* WHAT TO WORK ON
Your answer should be every line of the records that contains the word "errors".

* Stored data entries
● ● ●
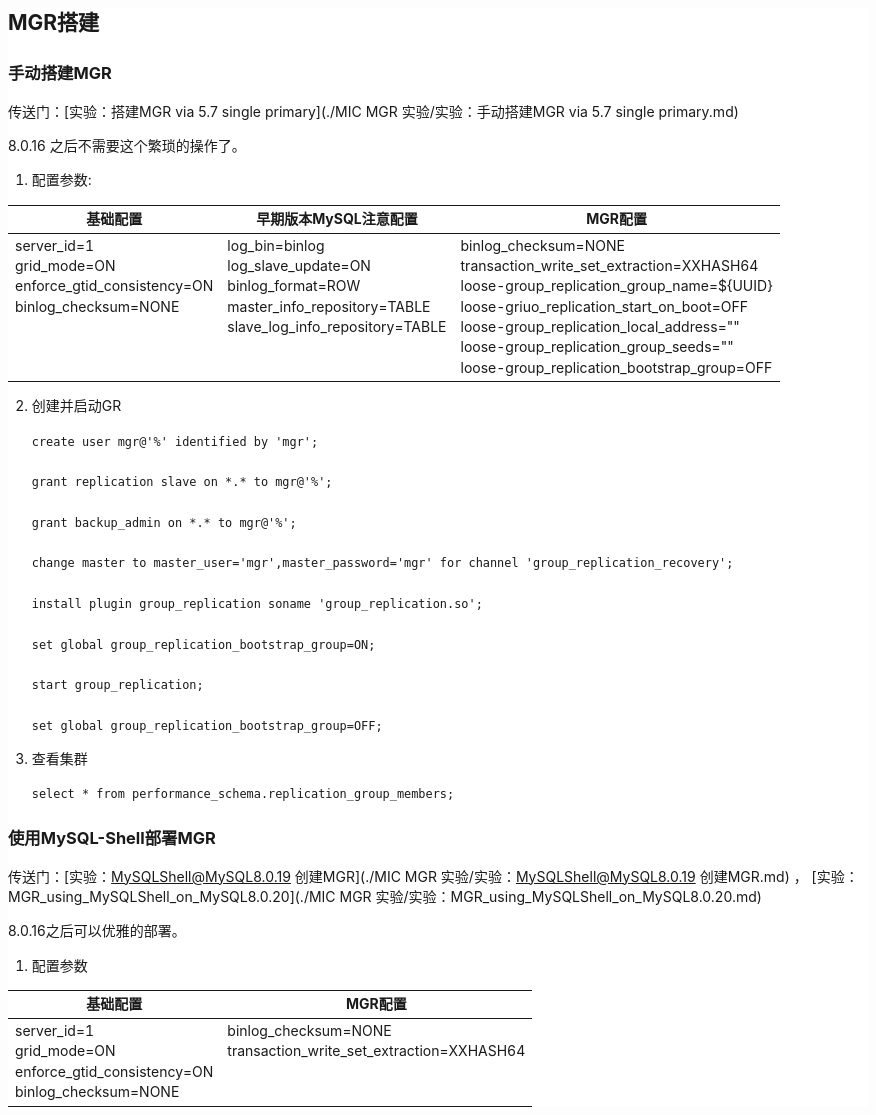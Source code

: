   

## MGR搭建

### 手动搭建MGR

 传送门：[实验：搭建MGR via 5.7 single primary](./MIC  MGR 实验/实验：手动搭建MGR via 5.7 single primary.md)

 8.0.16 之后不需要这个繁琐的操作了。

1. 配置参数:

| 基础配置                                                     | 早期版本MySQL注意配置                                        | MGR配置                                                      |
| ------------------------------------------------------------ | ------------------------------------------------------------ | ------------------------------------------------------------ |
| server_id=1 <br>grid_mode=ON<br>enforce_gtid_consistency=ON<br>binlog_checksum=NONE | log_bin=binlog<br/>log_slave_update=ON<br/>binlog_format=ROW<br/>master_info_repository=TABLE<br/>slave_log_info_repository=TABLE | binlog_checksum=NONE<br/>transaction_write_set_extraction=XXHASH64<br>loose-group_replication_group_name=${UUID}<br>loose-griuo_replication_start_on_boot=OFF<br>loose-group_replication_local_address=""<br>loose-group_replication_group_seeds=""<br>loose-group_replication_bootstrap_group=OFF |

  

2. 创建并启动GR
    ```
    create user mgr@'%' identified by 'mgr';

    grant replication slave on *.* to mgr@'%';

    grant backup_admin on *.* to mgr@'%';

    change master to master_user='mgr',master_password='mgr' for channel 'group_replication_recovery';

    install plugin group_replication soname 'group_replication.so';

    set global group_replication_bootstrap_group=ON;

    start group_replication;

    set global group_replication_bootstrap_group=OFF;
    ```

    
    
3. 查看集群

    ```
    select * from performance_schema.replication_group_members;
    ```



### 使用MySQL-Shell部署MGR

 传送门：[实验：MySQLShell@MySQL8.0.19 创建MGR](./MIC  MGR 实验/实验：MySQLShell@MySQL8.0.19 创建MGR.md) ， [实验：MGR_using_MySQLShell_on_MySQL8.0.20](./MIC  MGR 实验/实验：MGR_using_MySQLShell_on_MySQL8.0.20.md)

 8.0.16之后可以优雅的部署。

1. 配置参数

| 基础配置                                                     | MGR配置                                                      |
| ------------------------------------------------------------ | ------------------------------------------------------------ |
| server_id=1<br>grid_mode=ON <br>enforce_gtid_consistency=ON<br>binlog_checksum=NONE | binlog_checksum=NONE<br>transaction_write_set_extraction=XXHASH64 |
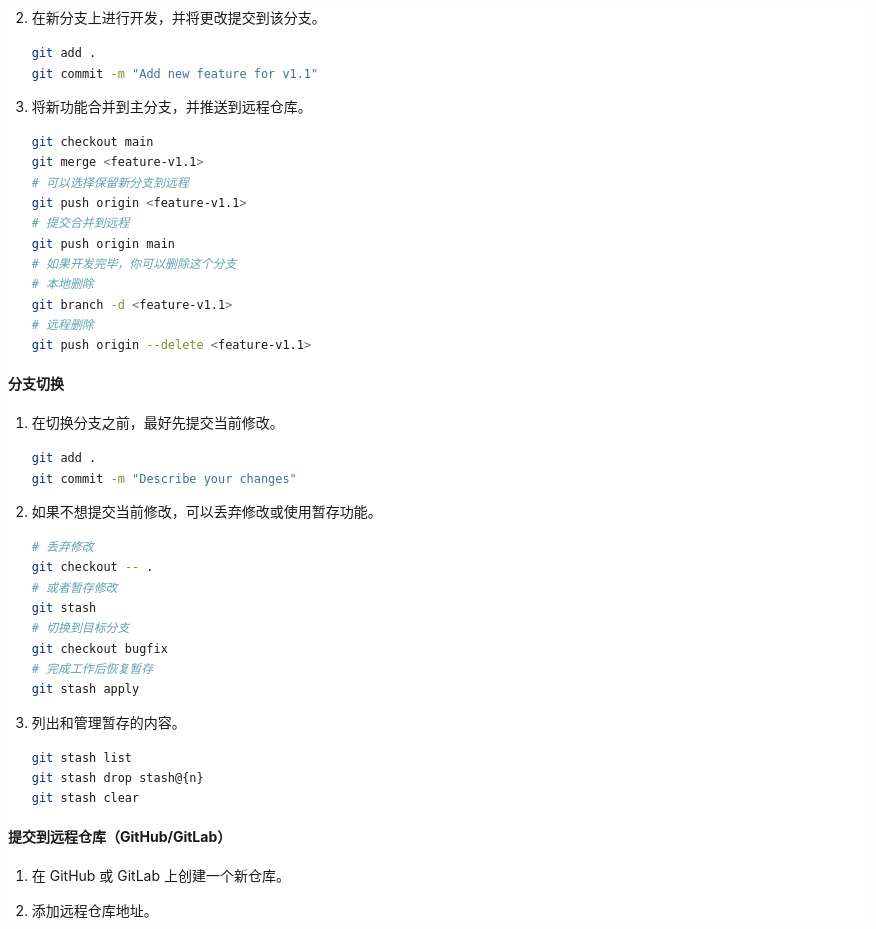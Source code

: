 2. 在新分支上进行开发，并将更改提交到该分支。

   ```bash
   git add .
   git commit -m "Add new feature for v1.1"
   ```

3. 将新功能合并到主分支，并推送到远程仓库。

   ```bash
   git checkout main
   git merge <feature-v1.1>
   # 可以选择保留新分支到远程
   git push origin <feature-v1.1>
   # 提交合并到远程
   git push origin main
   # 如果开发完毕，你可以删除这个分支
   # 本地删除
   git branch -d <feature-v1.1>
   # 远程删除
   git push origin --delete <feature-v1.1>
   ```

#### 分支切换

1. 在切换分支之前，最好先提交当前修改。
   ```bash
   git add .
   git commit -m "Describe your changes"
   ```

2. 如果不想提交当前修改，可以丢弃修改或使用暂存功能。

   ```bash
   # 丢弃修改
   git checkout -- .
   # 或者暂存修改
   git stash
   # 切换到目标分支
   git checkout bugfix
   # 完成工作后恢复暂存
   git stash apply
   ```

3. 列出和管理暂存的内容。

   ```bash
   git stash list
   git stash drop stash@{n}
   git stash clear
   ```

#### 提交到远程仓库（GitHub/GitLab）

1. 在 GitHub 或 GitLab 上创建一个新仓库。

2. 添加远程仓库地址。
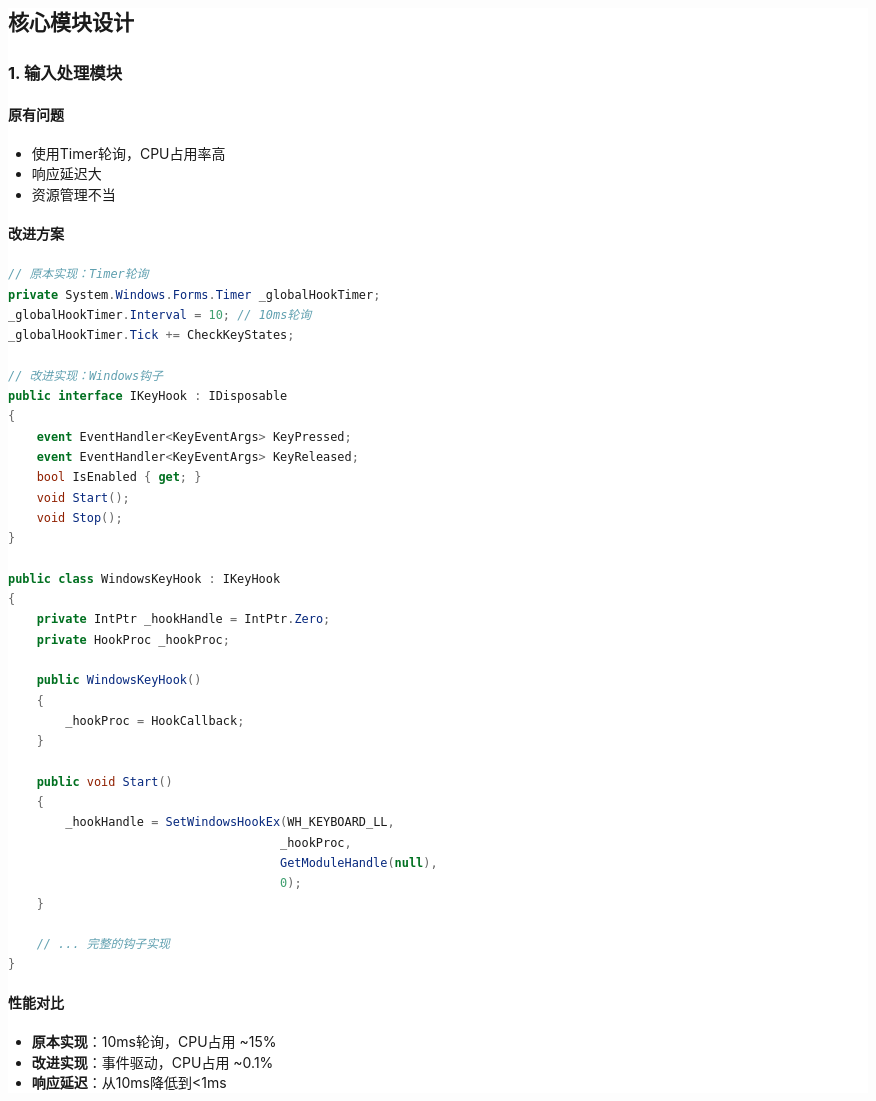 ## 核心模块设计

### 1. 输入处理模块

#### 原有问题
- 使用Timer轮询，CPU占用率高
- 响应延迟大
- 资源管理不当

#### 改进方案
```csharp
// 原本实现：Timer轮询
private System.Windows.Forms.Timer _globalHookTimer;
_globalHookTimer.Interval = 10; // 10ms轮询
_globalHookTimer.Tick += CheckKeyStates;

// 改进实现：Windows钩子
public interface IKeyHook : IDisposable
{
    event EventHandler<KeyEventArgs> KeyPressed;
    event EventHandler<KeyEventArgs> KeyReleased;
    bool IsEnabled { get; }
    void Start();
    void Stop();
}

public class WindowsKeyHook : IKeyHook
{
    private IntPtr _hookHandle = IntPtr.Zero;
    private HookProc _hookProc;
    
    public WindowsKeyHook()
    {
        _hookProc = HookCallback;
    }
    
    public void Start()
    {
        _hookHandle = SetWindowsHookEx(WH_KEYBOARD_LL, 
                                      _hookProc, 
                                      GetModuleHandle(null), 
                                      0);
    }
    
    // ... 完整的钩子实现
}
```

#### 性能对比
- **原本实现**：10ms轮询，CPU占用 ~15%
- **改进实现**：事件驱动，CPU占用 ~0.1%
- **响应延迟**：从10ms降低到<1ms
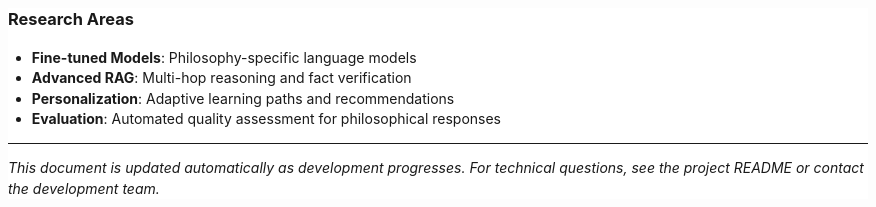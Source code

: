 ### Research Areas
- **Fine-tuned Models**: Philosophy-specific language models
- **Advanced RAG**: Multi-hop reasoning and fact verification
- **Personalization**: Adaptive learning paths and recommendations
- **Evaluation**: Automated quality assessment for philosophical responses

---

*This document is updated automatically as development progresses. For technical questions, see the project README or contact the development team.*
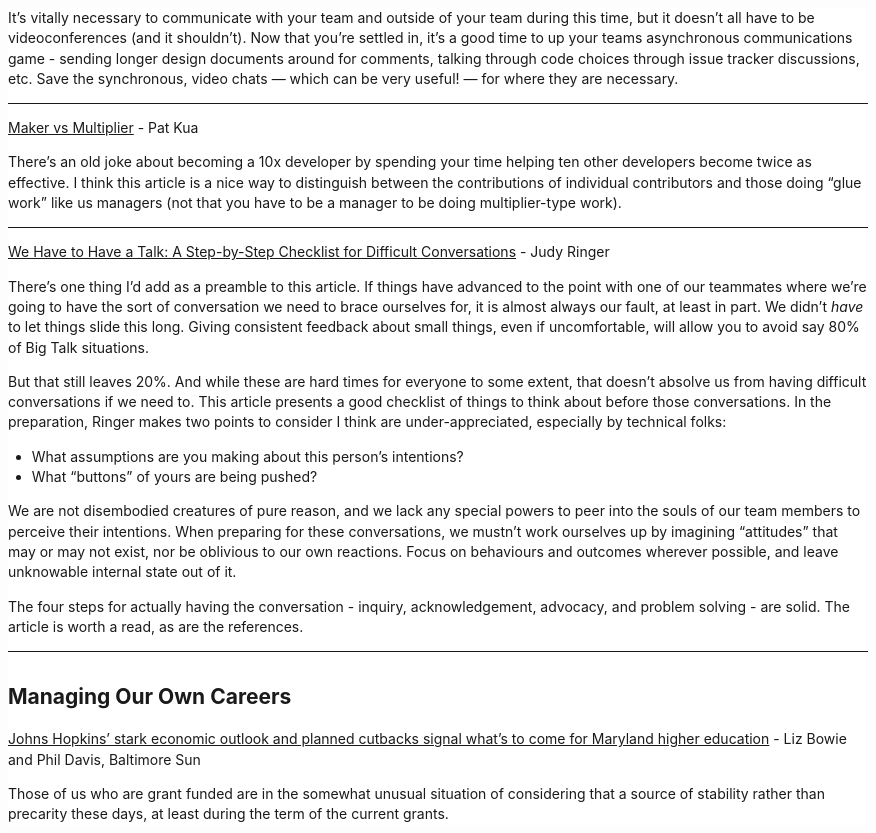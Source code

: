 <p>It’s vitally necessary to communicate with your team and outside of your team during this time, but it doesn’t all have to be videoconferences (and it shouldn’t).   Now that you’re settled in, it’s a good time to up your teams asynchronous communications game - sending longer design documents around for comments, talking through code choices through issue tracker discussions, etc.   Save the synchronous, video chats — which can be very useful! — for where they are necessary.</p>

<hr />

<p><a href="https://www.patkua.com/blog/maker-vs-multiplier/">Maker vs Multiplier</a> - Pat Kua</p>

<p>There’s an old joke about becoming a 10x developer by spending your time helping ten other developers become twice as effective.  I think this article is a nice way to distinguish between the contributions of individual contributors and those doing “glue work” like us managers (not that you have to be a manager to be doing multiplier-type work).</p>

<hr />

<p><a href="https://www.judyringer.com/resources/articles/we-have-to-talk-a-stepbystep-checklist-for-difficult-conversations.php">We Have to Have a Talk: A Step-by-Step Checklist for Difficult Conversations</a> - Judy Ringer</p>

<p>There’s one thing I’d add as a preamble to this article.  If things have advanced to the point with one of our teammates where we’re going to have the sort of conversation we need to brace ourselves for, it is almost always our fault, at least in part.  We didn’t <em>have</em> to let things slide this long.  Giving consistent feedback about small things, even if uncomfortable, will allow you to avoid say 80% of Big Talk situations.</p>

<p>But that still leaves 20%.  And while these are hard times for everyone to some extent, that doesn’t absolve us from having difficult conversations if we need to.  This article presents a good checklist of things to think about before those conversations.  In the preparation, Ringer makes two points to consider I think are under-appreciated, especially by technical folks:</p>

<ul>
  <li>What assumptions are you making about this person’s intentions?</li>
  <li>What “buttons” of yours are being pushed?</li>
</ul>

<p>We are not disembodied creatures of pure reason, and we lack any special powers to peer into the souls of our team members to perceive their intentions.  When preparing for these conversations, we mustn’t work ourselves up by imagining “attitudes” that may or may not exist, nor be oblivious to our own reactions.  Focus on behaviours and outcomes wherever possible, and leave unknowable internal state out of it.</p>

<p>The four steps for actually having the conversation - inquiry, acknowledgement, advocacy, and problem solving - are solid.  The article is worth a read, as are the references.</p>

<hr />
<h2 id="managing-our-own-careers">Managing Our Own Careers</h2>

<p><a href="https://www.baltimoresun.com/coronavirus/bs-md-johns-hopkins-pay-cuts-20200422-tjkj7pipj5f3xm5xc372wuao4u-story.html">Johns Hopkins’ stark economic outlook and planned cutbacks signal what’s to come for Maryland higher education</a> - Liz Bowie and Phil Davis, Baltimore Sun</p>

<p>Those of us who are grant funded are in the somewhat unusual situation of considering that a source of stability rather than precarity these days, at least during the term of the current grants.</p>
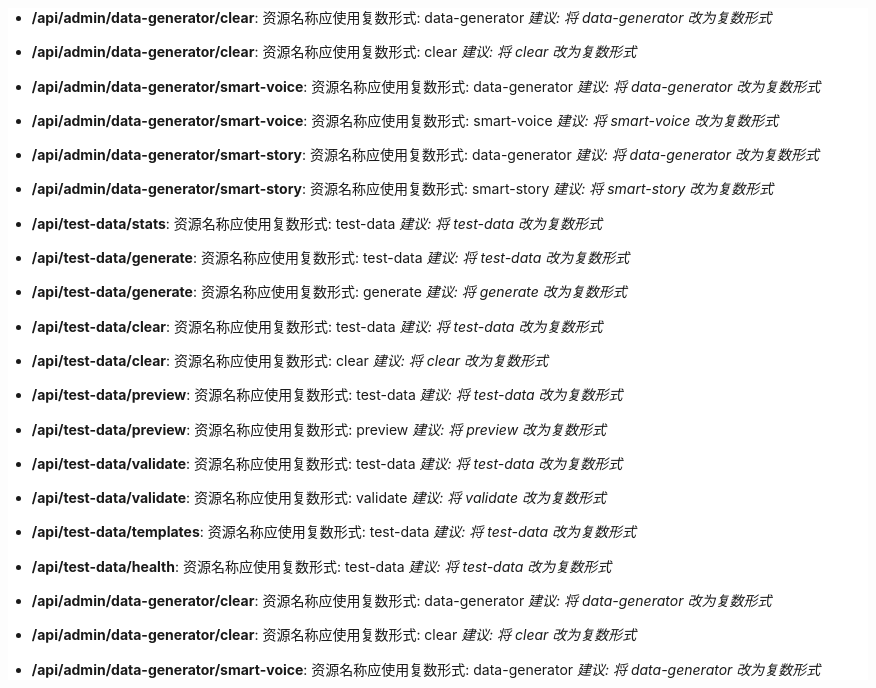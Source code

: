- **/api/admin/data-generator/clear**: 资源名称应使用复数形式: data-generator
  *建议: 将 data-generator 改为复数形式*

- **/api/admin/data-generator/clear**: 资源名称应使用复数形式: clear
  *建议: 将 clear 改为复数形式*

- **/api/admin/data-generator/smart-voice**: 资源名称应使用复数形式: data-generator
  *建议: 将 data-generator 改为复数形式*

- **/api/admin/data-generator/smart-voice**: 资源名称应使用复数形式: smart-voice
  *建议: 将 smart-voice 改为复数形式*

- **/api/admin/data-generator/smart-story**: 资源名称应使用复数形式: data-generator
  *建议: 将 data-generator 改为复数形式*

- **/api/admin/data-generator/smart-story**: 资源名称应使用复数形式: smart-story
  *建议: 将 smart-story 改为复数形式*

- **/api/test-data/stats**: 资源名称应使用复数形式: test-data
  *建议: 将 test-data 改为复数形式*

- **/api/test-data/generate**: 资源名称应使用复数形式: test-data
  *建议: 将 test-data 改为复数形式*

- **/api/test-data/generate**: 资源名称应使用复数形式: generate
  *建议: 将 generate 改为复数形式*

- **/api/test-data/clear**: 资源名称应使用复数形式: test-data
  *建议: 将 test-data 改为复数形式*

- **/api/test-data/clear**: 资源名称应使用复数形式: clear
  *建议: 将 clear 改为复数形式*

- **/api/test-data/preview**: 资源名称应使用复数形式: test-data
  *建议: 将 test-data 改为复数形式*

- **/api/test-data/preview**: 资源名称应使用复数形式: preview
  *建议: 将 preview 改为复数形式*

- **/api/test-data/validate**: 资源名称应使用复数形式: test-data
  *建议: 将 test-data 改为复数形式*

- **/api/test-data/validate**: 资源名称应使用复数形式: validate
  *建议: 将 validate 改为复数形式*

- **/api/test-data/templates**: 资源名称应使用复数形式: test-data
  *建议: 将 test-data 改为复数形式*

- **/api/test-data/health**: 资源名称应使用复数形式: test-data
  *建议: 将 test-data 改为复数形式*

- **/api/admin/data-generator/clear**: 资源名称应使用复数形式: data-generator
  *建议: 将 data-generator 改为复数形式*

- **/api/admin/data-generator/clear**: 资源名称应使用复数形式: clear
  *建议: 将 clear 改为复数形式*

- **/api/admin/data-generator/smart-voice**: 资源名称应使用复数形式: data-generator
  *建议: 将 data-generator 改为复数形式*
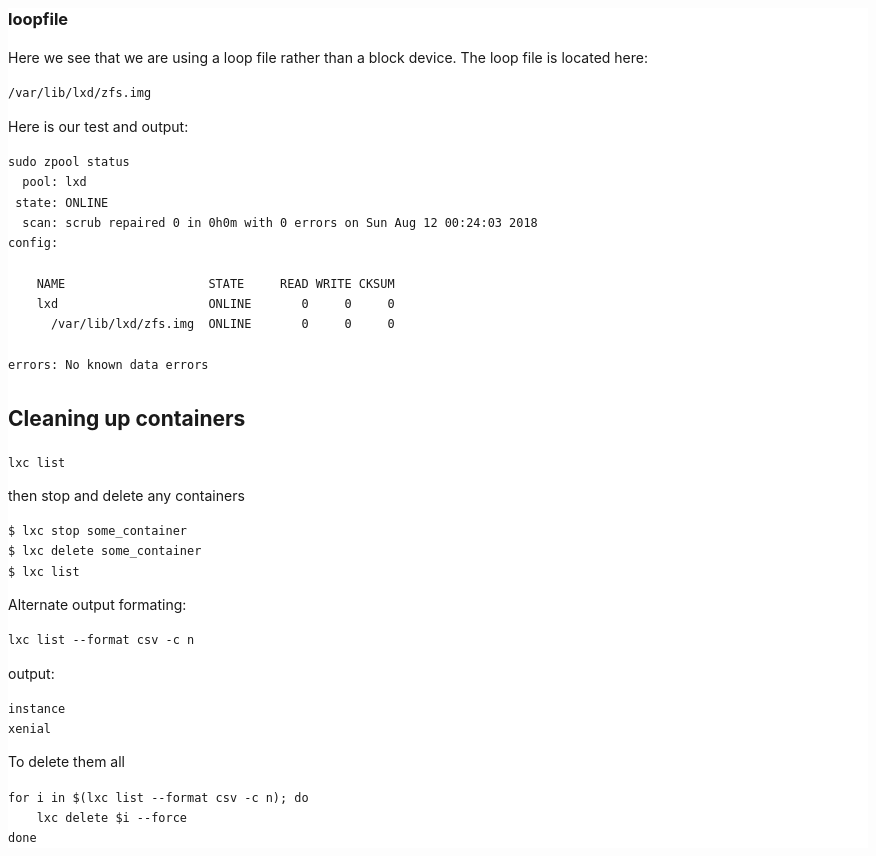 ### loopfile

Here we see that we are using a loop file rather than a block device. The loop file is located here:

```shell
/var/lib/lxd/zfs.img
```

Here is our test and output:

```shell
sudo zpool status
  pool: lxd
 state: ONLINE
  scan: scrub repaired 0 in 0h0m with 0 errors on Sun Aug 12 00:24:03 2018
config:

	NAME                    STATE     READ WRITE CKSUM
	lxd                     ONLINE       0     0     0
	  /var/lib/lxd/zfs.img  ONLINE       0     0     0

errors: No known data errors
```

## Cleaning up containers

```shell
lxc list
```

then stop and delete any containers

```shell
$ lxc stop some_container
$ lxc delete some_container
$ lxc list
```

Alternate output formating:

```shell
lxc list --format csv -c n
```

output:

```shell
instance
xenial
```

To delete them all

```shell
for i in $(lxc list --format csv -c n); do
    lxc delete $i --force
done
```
● ● ●
* ANSWER TO THIS EXERCISE
  scan: scrub repaired 0 in 0h0m with 0 errors on Sun Aug 12 00:24:03 2018
errors: No known data errors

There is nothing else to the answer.